The Institute of Electronics, Information and Communication Engineers


情報交流の場

監事 三木 哲也

 情報化社会の特徴の一つは,「価値ある情報を発信するところに,価値ある情報が集まる」ことだといわれている.これはまさに学会のことを語る言葉そのものである.いずれの学会でも学会誌・論文誌の発行,研究会・大会・シンポジウムなどの開催をその活動の中心に据えているが,専門とする分野において内容豊富でレベルの高い情報交流の場を提供することがその学会の第一義的な存在価値だからである.その昔から,学会は情報化社会の基本的な機能を先取りしていたといえよう.このような価値が学会に加入する主たる動機であり,多くのアクティブな学会員が集まれば更に学会の付加価値が高まって,本学会も現在の姿に発展してきたのである.

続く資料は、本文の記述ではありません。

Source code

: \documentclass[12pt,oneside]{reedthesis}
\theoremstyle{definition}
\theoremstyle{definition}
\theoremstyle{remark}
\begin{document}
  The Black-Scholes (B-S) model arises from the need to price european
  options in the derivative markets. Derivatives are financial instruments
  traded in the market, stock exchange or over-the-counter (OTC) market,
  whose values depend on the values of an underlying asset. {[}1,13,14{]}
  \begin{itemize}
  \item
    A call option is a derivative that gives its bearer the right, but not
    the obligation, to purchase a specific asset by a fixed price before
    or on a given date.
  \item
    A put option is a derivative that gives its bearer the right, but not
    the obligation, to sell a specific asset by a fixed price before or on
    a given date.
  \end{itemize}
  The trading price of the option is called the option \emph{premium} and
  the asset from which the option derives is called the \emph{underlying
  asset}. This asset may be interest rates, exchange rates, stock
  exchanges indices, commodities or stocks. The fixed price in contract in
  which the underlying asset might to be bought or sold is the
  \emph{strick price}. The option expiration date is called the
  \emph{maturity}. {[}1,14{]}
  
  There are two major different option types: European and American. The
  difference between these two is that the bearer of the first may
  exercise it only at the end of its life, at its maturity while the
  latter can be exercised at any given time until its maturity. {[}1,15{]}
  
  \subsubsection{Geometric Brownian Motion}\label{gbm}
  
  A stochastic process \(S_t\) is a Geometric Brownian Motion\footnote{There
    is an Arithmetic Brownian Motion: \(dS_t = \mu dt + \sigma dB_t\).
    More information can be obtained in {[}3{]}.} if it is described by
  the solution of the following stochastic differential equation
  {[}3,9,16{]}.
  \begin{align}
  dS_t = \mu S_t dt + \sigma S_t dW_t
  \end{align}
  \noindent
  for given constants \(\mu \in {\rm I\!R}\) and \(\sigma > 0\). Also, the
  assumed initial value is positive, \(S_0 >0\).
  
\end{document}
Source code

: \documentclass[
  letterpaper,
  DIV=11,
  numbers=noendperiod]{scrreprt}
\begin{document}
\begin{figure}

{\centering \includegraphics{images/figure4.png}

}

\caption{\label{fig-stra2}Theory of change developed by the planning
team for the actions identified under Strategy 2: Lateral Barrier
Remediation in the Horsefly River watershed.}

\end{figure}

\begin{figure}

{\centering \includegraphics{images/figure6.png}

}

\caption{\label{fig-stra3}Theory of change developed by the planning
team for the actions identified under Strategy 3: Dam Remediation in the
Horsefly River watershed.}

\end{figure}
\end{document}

 世はまさに高度情報化社会,コンピュータやネットワークの進歩によってその恩恵が社会のすみずみにまで浸透しようとしている.このような時代を迎えて,学会の存在価値にもいろいろなところで影響が出ていると思われる.最も大きい影響は,研究開発の情報が学会以外のチャネルからも比較的容易に入手できるようになってきたことだろう.専門領域の研究開発動向や技術解説を扱う出版物は,以前から学会の出版物と一部で競合関係になっていたが,最近は種類も増えまたカバーする分野も多岐になっている.更にプレゼンテーションによるものも,大きな展示会ではセミナーやシンポジウムを併設するのが当り前となり,内容やレベルにおいて本学会の同種の企画と競合している場合がある.更に加えて,その時々の研究開発にかかわる商業的なセミナーも数多く開催されている.これらによって,従来の学会が提供していた情報交流の一部の価値が奪われていることは間違いないと思われる.

 ところで,学会が情報交流の場として発展してきた主な要素は何であろうか.まず,何といっても学会員が産み出す貴重な一次情報(論文や発表)の交流が行われることである.次に,多様な知識や経験に基づくレベルの高い見識ある議論ができることである.また,所属や利害にとらわれない会員としての率直な意見交換ができることも挙げられる.これからの情報化社会の環境下で,このような「学会ならでは」の情報交流の強みを一層発揮させて,上に述べたような奪われる価値を補って余りある付加価値をつけてゆくことが全会員の願いであろう.

 このことを含めて本学会は,今後の学会運営について多面的に戦略を検討し新たな施策を進めているが,中でも重要な施策はインターネットのより高度な活用法であると考える.昨年,本学会のWebページは一新し,以前に比べれば各段に良くなった.最近アクセスしていない会員は是非ともすぐにアクセスしてみることをお勧めしたい(http://www.ieice.org).これで,学会活動に関する情報伝達の役割は十分果たすようになったと思うが,これからはWebページが「情報交流の場」として最大限に活用されるようにすることが強く望まれよう.信頼できる一次情報に基づくレベルの高い議論がネットワーク上で日々行われる環境を作ることは,学会が情報交流の場として新たな付加価値をつけることになるものと信ずる.例えば,研究会や大会での発表に対して,それに引続くインターネット上での議論が発展し,議論への参加者の拡大と議論の深さが増すことが望まれる.

 情報通信を中心的な専門領域とする本学会は,学会活動へのネットワークの利用法についても常に最先端の試みを行い,情報を発信することでますます価値ある情報が集まる学会になることが期待される.